* [Activity]
Which lines of the data contain the string "search"? Copy every one of them.

[Records from a dataset]
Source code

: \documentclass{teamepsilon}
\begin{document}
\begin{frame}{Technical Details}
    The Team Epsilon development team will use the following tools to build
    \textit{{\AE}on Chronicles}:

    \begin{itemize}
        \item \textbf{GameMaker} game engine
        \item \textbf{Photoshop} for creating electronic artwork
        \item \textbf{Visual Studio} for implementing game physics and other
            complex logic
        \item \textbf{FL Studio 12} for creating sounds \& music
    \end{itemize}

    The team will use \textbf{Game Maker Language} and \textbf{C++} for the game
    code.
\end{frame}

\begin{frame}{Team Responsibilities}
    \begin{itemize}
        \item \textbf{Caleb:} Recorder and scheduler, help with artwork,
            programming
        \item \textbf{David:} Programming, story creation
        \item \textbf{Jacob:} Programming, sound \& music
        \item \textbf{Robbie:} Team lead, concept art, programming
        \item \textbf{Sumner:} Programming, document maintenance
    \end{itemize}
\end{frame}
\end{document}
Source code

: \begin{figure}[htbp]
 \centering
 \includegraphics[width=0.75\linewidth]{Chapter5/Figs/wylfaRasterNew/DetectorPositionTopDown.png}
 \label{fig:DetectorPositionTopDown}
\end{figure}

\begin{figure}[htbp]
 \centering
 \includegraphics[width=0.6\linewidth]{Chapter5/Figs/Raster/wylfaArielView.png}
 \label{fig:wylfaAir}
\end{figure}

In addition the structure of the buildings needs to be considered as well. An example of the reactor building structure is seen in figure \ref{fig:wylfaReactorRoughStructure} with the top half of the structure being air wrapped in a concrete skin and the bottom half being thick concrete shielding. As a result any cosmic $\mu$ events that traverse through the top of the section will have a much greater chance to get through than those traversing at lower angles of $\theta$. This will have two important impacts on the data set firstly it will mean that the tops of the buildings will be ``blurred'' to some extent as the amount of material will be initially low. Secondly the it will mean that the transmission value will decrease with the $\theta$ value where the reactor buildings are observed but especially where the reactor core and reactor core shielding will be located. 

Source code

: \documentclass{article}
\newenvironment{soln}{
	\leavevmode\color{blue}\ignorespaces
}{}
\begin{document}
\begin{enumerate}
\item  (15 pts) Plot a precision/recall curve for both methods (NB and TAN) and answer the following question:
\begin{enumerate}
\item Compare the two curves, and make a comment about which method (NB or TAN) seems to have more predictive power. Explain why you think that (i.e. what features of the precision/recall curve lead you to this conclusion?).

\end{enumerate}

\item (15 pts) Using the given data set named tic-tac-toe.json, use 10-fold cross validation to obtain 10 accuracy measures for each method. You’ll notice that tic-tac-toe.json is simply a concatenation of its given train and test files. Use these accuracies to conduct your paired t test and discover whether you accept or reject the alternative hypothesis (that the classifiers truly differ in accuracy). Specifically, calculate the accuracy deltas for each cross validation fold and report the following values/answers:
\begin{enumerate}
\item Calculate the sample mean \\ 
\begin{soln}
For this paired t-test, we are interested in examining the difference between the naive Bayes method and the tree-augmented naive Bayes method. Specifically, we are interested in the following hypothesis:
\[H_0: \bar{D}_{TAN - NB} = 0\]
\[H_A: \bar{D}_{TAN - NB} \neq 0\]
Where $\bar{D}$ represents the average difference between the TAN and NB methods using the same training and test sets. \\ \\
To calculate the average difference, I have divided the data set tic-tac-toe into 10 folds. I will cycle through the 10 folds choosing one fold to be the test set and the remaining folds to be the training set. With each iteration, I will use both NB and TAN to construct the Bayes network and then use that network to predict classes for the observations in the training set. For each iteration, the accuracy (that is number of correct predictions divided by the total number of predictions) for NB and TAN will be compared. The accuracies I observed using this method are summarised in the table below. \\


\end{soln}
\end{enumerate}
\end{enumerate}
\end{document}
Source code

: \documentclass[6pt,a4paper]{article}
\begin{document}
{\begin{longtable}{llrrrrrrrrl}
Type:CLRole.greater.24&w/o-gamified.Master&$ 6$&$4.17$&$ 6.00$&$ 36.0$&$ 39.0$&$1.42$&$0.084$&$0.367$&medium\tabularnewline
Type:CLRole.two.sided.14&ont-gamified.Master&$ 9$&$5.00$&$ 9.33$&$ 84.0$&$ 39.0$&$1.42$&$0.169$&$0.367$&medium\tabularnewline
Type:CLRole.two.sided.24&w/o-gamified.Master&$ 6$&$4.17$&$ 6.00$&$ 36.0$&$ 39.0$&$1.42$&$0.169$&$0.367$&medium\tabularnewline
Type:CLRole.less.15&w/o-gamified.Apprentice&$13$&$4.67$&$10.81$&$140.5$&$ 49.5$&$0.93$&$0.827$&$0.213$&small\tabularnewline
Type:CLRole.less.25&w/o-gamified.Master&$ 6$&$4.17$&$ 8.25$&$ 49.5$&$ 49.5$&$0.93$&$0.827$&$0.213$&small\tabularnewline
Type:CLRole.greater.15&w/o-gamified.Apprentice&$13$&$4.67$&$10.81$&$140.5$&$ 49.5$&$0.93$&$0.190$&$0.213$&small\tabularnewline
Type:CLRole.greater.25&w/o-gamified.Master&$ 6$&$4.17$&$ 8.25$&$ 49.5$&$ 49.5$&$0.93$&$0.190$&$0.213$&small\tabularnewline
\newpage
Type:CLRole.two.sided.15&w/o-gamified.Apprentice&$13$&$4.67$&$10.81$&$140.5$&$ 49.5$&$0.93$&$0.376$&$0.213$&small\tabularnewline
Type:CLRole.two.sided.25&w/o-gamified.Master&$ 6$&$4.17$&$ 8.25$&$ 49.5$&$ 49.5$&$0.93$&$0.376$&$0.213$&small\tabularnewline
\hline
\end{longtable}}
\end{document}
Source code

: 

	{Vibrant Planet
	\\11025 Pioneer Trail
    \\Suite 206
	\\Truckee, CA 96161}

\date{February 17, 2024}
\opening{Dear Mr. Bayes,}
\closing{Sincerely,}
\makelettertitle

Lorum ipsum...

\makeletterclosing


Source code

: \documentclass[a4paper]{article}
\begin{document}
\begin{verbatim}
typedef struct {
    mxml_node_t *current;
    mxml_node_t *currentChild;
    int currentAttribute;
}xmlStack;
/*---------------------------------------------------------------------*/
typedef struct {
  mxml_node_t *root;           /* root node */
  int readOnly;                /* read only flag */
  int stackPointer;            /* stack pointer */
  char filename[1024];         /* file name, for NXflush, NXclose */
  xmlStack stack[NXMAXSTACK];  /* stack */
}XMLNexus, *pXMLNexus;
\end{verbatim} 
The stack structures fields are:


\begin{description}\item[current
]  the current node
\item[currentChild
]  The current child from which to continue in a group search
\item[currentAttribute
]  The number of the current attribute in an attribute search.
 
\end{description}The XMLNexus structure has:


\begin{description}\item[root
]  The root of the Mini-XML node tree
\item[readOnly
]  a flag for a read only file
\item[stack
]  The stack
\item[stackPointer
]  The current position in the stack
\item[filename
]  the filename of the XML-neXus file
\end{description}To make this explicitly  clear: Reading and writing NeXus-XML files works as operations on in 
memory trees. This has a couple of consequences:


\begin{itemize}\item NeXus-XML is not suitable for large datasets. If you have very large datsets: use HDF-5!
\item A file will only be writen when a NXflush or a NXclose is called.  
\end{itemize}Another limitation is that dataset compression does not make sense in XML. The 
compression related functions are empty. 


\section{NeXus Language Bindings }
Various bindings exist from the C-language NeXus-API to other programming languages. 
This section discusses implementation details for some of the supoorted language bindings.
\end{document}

==

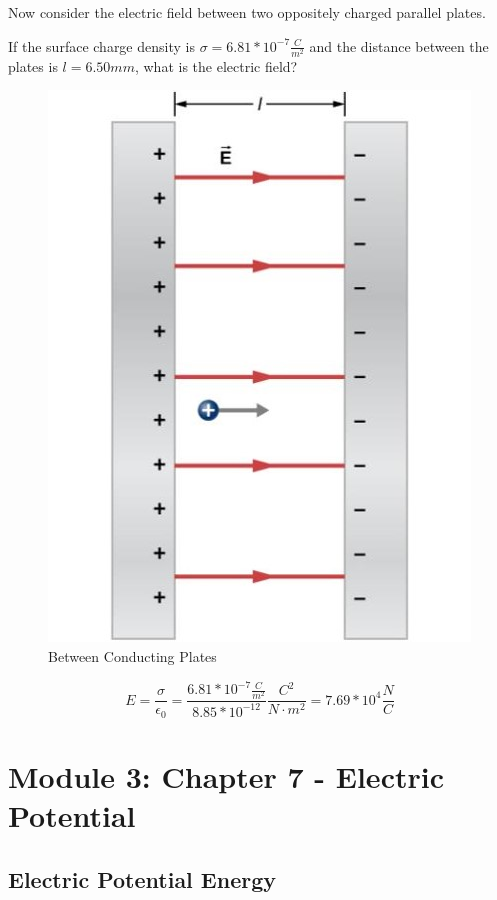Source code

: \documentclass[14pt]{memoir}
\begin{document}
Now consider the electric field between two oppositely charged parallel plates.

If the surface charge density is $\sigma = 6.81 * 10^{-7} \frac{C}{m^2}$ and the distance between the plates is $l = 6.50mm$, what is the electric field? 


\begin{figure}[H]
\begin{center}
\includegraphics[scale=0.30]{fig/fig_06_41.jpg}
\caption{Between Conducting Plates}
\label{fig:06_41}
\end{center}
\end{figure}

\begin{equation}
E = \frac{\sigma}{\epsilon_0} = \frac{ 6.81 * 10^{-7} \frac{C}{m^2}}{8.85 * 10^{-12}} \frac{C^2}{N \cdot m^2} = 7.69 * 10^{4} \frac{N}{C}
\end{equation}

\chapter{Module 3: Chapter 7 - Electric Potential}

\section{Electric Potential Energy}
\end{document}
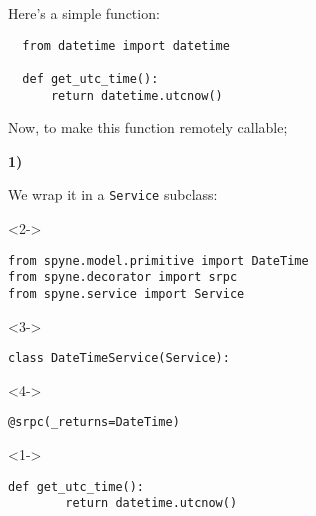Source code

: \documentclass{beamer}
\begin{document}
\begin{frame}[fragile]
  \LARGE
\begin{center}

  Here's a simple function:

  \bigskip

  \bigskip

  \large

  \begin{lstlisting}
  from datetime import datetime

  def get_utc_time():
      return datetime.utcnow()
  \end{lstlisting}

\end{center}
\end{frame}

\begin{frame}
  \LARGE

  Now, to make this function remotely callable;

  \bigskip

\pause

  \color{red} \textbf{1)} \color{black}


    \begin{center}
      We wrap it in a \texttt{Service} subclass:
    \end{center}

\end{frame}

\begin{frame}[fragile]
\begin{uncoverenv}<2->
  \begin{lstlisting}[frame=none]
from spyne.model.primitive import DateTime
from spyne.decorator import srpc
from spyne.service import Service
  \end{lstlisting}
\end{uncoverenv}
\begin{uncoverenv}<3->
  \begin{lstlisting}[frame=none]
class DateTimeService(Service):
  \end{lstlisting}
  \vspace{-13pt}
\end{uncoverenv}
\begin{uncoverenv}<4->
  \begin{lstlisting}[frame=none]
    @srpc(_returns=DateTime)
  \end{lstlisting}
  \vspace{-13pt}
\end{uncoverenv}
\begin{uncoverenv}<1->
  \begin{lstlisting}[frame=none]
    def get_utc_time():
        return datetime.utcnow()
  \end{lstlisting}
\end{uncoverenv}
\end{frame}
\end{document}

* [Result for this exercise]
]  The current child from which to continue in a group search
]  The number of the current attribute in an attribute search.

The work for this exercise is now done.